Voy de camino al trabajo en el autobús,
y veo que sube una mujer musulmana. Usa un Niqab, por lo que sólo se
le ven los ojos. Avanza hacia el final del autobús y pasa por mi
lado. Sus ojos miran al fondo del colectivo, y delatan una sonrisa
por debajo de las telas: está sonriendo a alguien que está detrás
de mí.
Entonces pienso, ¿cómo puede
reconocer a nadie con tanta tela? Y después me doy cuenta: ¡es al
revés!, ¿cómo pueden reconocerla a ella?
Yo no sería capaz de
distinguir a una de otra. Y se darían situaciones como ¡Hola
Rahana! ¿Cómo estás hoy? Y ella, no vuelvas a hablarme en
tu vida. Y yo me quedaría muy sorprendida por la reacción de
Rahana. No entendería
por qué Rahana se comportó así, hasta que me encontraría con la
verdadera Rahana, que me saludaría cálidamente. (Yo, una vez más,
no la reconocería, pero alguien la llamaría por su nombre).

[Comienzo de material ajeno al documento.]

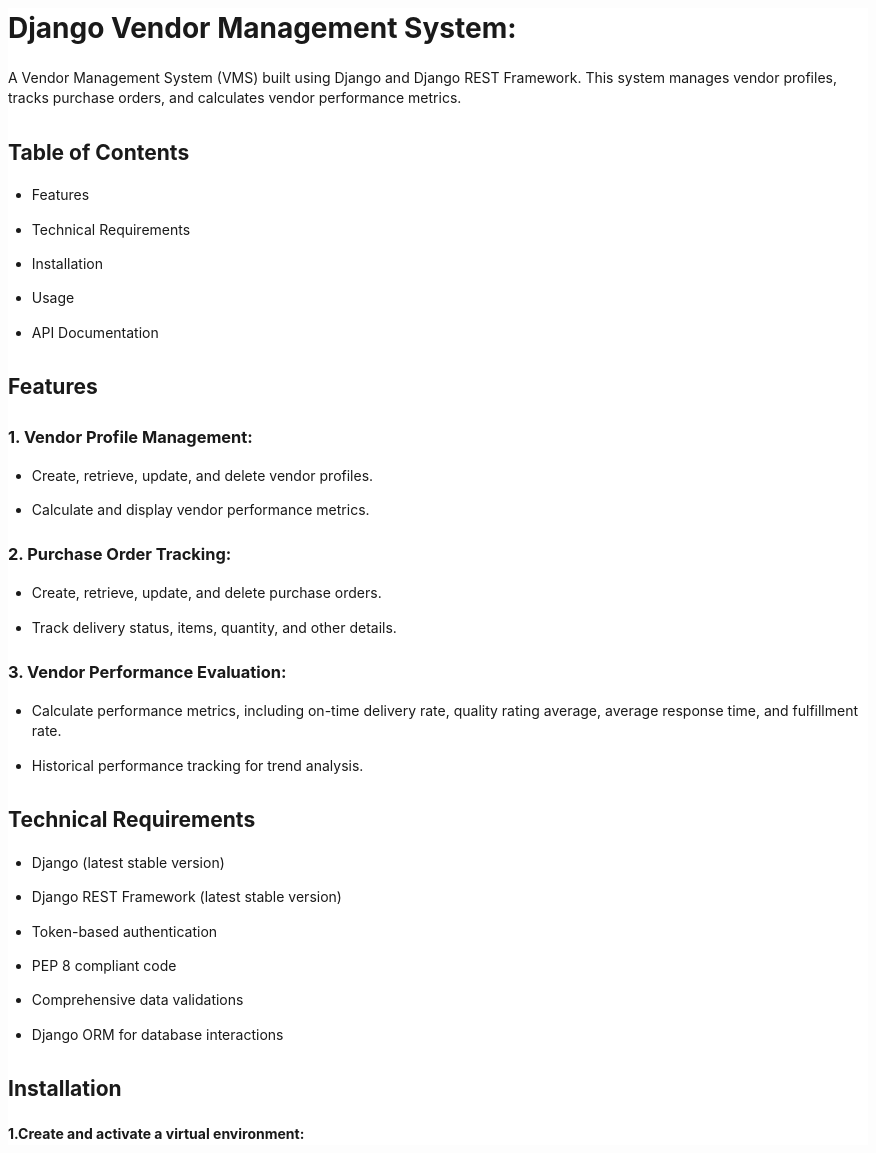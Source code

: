 # Django Vendor Management System:

A Vendor Management System (VMS) built using Django and Django REST Framework. This system manages vendor profiles, tracks purchase orders, and calculates vendor performance metrics.

## Table of Contents

* Features

* Technical Requirements

* Installation

* Usage

* API Documentation

## Features

### 1. Vendor Profile Management:

* Create, retrieve, update, and delete vendor profiles.
  
* Calculate and display vendor performance metrics.

### 2. Purchase Order Tracking:

* Create, retrieve, update, and delete purchase orders.
  
* Track delivery status, items, quantity, and other details.

### 3. Vendor Performance Evaluation:

* Calculate performance metrics, including on-time delivery rate, quality rating average, average response time, and fulfillment rate.

* Historical performance tracking for trend analysis.

## Technical Requirements

* Django (latest stable version)

* Django REST Framework (latest stable version)

* Token-based authentication

* PEP 8 compliant code

* Comprehensive data validations

* Django ORM for database interactions

## Installation

#### 1.Create and activate a virtual environment:
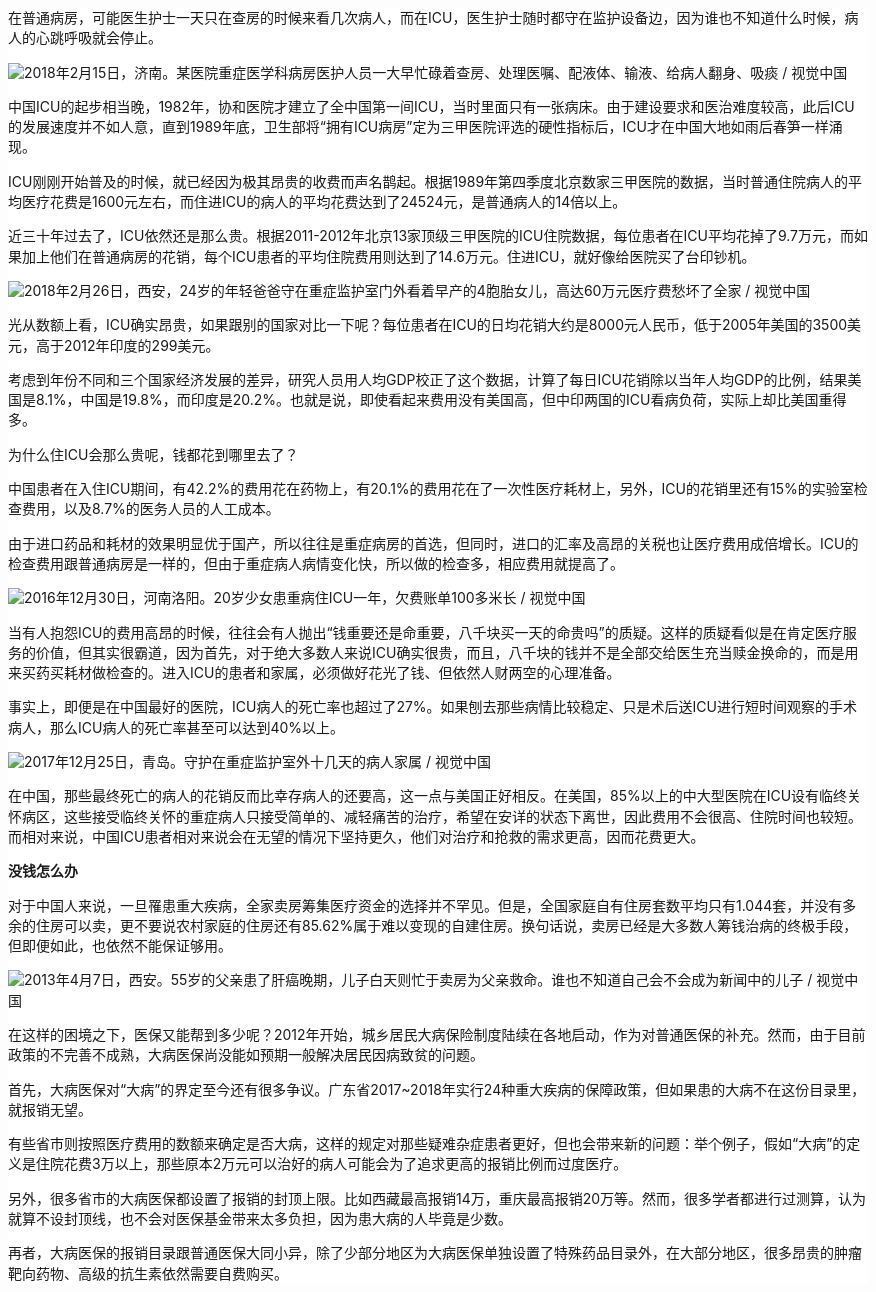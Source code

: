 在普通病房，可能医生护士一天只在查房的时候来看几次病人，而在ICU，医生护士随时都守在监护设备边，因为谁也不知道什么时候，病人的心跳呼吸就会停止。

![2018年2月15日，济南。某医院重症医学科病房医护人员一大早忙碌着查房、处理医嘱、配液体、输液、给病人翻身、吸痰 / 视觉中国](http://upload-images.jianshu.io/upload_images/2753394-8380bf4996fc2ce2?imageMogr2/auto-orient/strip%7CimageView2/2/w/1240)

中国ICU的起步相当晚，1982年，协和医院才建立了全中国第一间ICU，当时里面只有一张病床。由于建设要求和医治难度较高，此后ICU的发展速度并不如人意，直到1989年底，卫生部将“拥有ICU病房”定为三甲医院评选的硬性指标后，ICU才在中国大地如雨后春笋一样涌现。

ICU刚刚开始普及的时候，就已经因为极其昂贵的收费而声名鹊起。根据1989年第四季度北京数家三甲医院的数据，当时普通住院病人的平均医疗花费是1600元左右，而住进ICU的病人的平均花费达到了24524元，是普通病人的14倍以上。

近三十年过去了，ICU依然还是那么贵。根据2011-2012年北京13家顶级三甲医院的ICU住院数据，每位患者在ICU平均花掉了9.7万元，而如果加上他们在普通病房的花销，每个ICU患者的平均住院费用则达到了14.6万元。住进ICU，就好像给医院买了台印钞机。

![2018年2月26日，西安，24岁的年轻爸爸守在重症监护室门外看着早产的4胞胎女儿，高达60万元医疗费愁坏了全家 / 视觉中国](http://upload-images.jianshu.io/upload_images/2753394-1ab5d4042e2d6eae?imageMogr2/auto-orient/strip%7CimageView2/2/w/1240)

光从数额上看，ICU确实昂贵，如果跟别的国家对比一下呢？每位患者在ICU的日均花销大约是8000元人民币，低于2005年美国的3500美元，高于2012年印度的299美元。

考虑到年份不同和三个国家经济发展的差异，研究人员用人均GDP校正了这个数据，计算了每日ICU花销除以当年人均GDP的比例，结果美国是8.1%，中国是19.8%，而印度是20.2%。也就是说，即使看起来费用没有美国高，但中印两国的ICU看病负荷，实际上却比美国重得多。

为什么住ICU会那么贵呢，钱都花到哪里去了？

中国患者在入住ICU期间，有42.2%的费用花在药物上，有20.1%的费用花在了一次性医疗耗材上，另外，ICU的花销里还有15%的实验室检查费用，以及8.7%的医务人员的人工成本。

由于进口药品和耗材的效果明显优于国产，所以往往是重症病房的首选，但同时，进口的汇率及高昂的关税也让医疗费用成倍增长。ICU的检查费用跟普通病房是一样的，但由于重症病人病情变化快，所以做的检查多，相应费用就提高了。

![2016年12月30日，河南洛阳。20岁少女患重病住ICU一年，欠费账单100多米长 / 视觉中国](http://upload-images.jianshu.io/upload_images/2753394-7cb365c464f0ee3f?imageMogr2/auto-orient/strip%7CimageView2/2/w/1240)

当有人抱怨ICU的费用高昂的时候，往往会有人抛出“钱重要还是命重要，八千块买一天的命贵吗”的质疑。这样的质疑看似是在肯定医疗服务的价值，但其实很霸道，因为首先，对于绝大多数人来说ICU确实很贵，而且，八千块的钱并不是全部交给医生充当赎金换命的，而是用来买药买耗材做检查的。进入ICU的患者和家属，必须做好花光了钱、但依然人财两空的心理准备。

事实上，即便是在中国最好的医院，ICU病人的死亡率也超过了27%。如果刨去那些病情比较稳定、只是术后送ICU进行短时间观察的手术病人，那么ICU病人的死亡率甚至可以达到40%以上。

![2017年12月25日，青岛。守护在重症监护室外十几天的病人家属 / 视觉中国](http://upload-images.jianshu.io/upload_images/2753394-86400783aae040b1.png?imageMogr2/auto-orient/strip%7CimageView2/2/w/1240)



在中国，那些最终死亡的病人的花销反而比幸存病人的还要高，这一点与美国正好相反。在美国，85%以上的中大型医院在ICU设有临终关怀病区，这些接受临终关怀的重症病人只接受简单的、减轻痛苦的治疗，希望在安详的状态下离世，因此费用不会很高、住院时间也较短。而相对来说，中国ICU患者相对来说会在无望的情况下坚持更久，他们对治疗和抢救的需求更高，因而花费更大。

**没钱怎么办**

对于中国人来说，一旦罹患重大疾病，全家卖房筹集医疗资金的选择并不罕见。但是，全国家庭自有住房套数平均只有1.044套，并没有多余的住房可以卖，更不要说农村家庭的住房还有85.62%属于难以变现的自建住房。换句话说，卖房已经是大多数人筹钱治病的终极手段，但即便如此，也依然不能保证够用。


![2013年4月7日，西安。55岁的父亲患了肝癌晚期，儿子白天则忙于卖房为父亲救命。谁也不知道自己会不会成为新闻中的儿子 / 视觉中国](http://upload-images.jianshu.io/upload_images/2753394-a4b5871df5217c9a.png?imageMogr2/auto-orient/strip%7CimageView2/2/w/1240)


在这样的困境之下，医保又能帮到多少呢？2012年开始，城乡居民大病保险制度陆续在各地启动，作为对普通医保的补充。然而，由于目前政策的不完善不成熟，大病医保尚没能如预期一般解决居民因病致贫的问题。

首先，大病医保对“大病”的界定至今还有很多争议。广东省2017~2018年实行24种重大疾病的保障政策，但如果患的大病不在这份目录里，就报销无望。

有些省市则按照医疗费用的数额来确定是否大病，这样的规定对那些疑难杂症患者更好，但也会带来新的问题：举个例子，假如“大病”的定义是住院花费3万以上，那些原本2万元可以治好的病人可能会为了追求更高的报销比例而过度医疗。

另外，很多省市的大病医保都设置了报销的封顶上限。比如西藏最高报销14万，重庆最高报销20万等。然而，很多学者都进行过测算，认为就算不设封顶线，也不会对医保基金带来太多负担，因为患大病的人毕竟是少数。

再者，大病医保的报销目录跟普通医保大同小异，除了少部分地区为大病医保单独设置了特殊药品目录外，在大部分地区，很多昂贵的肿瘤靶向药物、高级的抗生素依然需要自费购买。
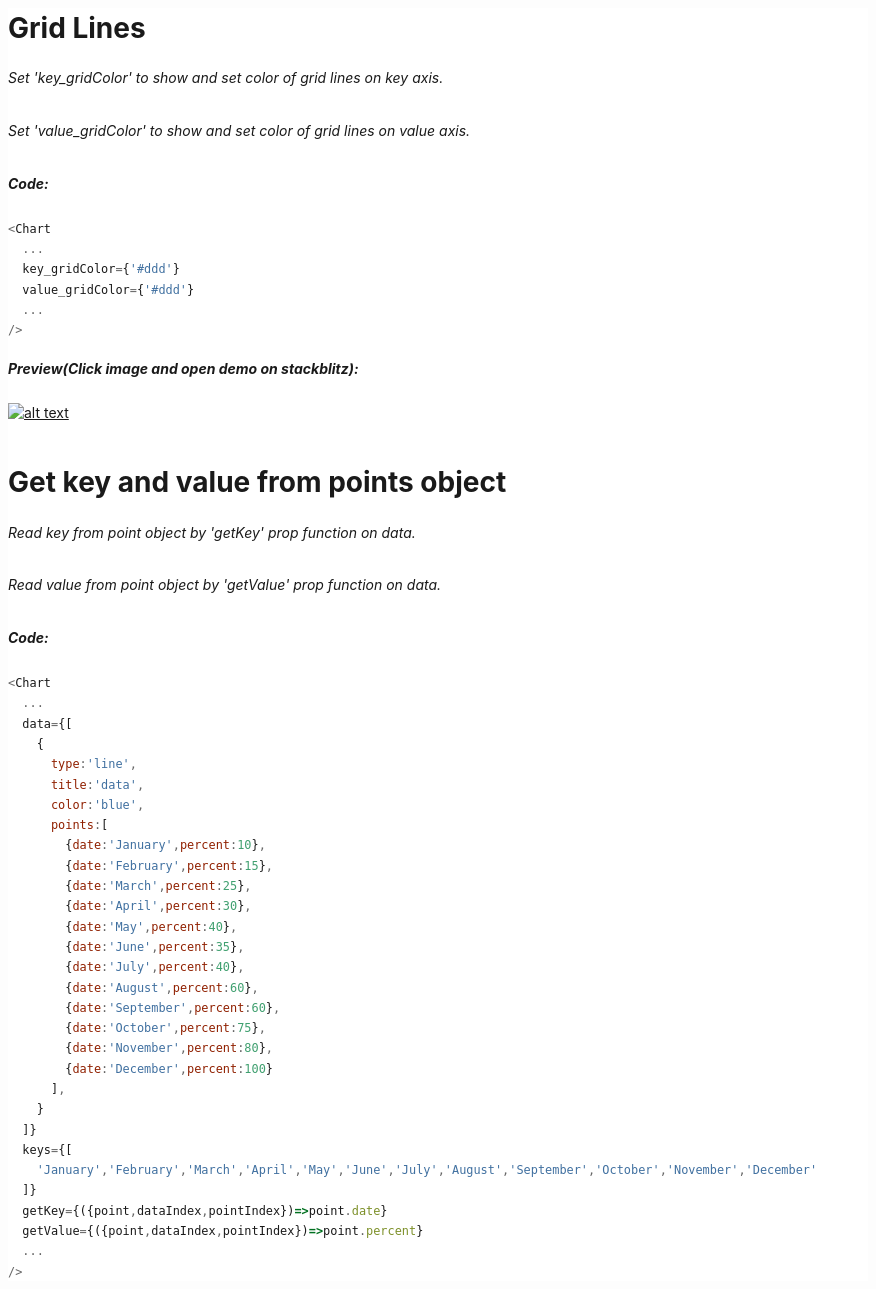 

# Grid Lines
###### Set 'key_gridColor' to show and set color of grid lines on key axis.
###### Set 'value_gridColor' to show and set color of grid lines on value axis.
##### Code:
```javascript
<Chart
  ...
  key_gridColor={'#ddd'}
  value_gridColor={'#ddd'}
  ...
/>
```
##### Preview(Click image and open demo on stackblitz):
[![alt text](/images/grid%20lines.jpg)](https://stackblitz.com/edit/r-chart-demo-grid-lines?embed=1&file=src/App.js)



# Get key and value from points object
###### Read key from point object by 'getKey' prop function on data.
###### Read value from point object by 'getValue' prop function on data.
##### Code:
```javascript
<Chart
  ...
  data={[
    {
      type:'line',
      title:'data',
      color:'blue',
      points:[
        {date:'January',percent:10},
        {date:'February',percent:15},
        {date:'March',percent:25},
        {date:'April',percent:30},
        {date:'May',percent:40},
        {date:'June',percent:35},
        {date:'July',percent:40},
        {date:'August',percent:60},
        {date:'September',percent:60},
        {date:'October',percent:75},
        {date:'November',percent:80},
        {date:'December',percent:100}
      ],
    }
  ]}
  keys={[
    'January','February','March','April','May','June','July','August','September','October','November','December'
  ]}
  getKey={({point,dataIndex,pointIndex})=>point.date}
  getValue={({point,dataIndex,pointIndex})=>point.percent}
  ...
/>
```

Entonces pensaría que o bien Rahana está loca y un día me saluda
mal y otro me saluda bien, o bien yo metí la pata y confundí dos
musulmanas. Tras cinco minutos de deliberación, me decantaría por
pensar que yo me despisté, y comenzaría una investigación para
saber a cuál de todas confundí con Rahana, y ya no me habla.
Algo similar me sucede con los
orientales. Yo las películas de Kurosawa no las entiendo, no por su
carga simbólica (que bueno, a veces también, pero no es el tema ahora mismo), sino porque a veces no se si es que el malo se
volvió bueno, o el bueno empezó a contagiarse; o si la niña de
diez años creció de golpe y es una elipsis temporal, o si se trata
de su hermana mayor. O de su prima, o similar.
De todas formas, lo de los orientales es un tema; y lo de las musulmanas, otro.